» Exercise objective
Where "concurrency" occurs in a line of the entries below, copy that line.

» Supplied data

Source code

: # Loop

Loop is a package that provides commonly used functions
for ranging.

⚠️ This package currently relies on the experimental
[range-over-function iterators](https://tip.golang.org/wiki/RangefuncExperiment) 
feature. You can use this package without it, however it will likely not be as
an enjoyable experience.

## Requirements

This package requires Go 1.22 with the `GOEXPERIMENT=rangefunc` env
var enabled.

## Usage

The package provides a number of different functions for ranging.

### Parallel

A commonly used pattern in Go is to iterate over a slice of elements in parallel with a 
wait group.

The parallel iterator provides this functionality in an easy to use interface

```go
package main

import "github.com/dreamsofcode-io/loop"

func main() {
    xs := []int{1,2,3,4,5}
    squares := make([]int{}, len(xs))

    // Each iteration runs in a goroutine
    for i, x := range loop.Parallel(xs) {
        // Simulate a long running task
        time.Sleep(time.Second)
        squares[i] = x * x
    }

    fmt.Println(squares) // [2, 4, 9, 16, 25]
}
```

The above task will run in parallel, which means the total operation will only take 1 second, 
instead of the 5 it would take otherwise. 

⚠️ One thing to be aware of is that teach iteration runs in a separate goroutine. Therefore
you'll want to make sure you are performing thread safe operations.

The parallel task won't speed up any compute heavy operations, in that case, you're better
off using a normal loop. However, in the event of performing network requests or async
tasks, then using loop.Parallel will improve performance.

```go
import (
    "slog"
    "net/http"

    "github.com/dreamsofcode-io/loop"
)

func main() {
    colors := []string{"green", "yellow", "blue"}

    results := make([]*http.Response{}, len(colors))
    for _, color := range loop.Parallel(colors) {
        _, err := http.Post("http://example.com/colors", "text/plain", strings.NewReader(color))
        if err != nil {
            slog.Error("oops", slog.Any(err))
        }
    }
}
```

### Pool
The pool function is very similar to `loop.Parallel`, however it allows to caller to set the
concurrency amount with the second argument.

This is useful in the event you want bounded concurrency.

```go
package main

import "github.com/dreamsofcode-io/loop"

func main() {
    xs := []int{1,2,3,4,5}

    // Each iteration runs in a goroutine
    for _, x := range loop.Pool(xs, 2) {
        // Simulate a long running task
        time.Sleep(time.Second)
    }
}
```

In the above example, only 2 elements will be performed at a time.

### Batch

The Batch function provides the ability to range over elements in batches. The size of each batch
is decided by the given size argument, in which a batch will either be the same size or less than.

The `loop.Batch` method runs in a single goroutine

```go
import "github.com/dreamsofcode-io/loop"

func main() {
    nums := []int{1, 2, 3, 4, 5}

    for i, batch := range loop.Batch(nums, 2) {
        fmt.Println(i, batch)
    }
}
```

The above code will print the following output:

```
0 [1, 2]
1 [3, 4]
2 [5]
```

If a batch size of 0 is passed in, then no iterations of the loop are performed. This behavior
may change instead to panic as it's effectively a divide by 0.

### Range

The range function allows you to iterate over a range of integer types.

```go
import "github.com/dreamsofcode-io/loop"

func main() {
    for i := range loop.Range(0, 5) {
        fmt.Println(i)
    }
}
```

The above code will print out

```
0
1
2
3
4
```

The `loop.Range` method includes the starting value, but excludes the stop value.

» Answer to this task
concurrency amount with the second argument.
This is useful in the event you want bounded concurrency.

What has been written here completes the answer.